### [Given records]
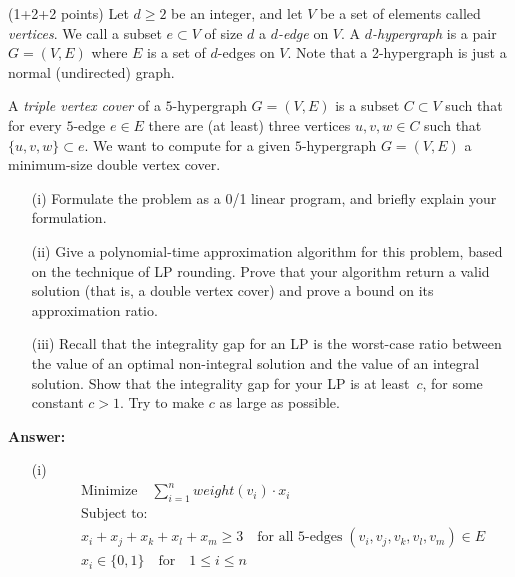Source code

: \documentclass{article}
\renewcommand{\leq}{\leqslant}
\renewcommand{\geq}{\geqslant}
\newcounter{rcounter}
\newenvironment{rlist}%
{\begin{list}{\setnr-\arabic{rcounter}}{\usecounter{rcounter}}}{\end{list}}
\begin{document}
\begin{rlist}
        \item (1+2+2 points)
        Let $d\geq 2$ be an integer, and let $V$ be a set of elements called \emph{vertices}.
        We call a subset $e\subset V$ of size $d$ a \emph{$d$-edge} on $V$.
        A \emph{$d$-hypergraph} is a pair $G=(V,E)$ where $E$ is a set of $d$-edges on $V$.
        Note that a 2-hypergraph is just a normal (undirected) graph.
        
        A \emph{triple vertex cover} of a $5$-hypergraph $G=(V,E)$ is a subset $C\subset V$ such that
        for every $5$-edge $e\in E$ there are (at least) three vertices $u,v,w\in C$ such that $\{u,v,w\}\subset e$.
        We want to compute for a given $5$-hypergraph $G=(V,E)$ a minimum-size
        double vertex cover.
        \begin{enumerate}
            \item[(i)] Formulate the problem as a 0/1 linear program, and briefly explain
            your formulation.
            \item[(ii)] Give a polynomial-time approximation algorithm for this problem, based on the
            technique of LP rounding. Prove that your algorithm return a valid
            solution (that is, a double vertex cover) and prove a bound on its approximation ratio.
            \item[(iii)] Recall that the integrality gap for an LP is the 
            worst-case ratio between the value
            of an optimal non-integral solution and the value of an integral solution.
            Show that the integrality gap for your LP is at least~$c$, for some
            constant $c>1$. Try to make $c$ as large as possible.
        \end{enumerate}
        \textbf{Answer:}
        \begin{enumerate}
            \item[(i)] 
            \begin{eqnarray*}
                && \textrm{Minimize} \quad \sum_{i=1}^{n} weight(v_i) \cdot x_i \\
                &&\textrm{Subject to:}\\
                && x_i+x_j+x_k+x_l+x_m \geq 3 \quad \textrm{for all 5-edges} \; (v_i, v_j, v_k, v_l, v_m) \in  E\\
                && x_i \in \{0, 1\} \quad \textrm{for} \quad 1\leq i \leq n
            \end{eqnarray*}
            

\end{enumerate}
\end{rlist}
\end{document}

### [What is expected]
The lines in the records above that include the word "cover" must be copied out.

### [Result of this exercise]
        A \emph{triple vertex cover} of a $5$-hypergraph $G=(V,E)$ is a subset $C\subset V$ such that
        double vertex cover.
            solution (that is, a double vertex cover) and prove a bound on its approximation ratio.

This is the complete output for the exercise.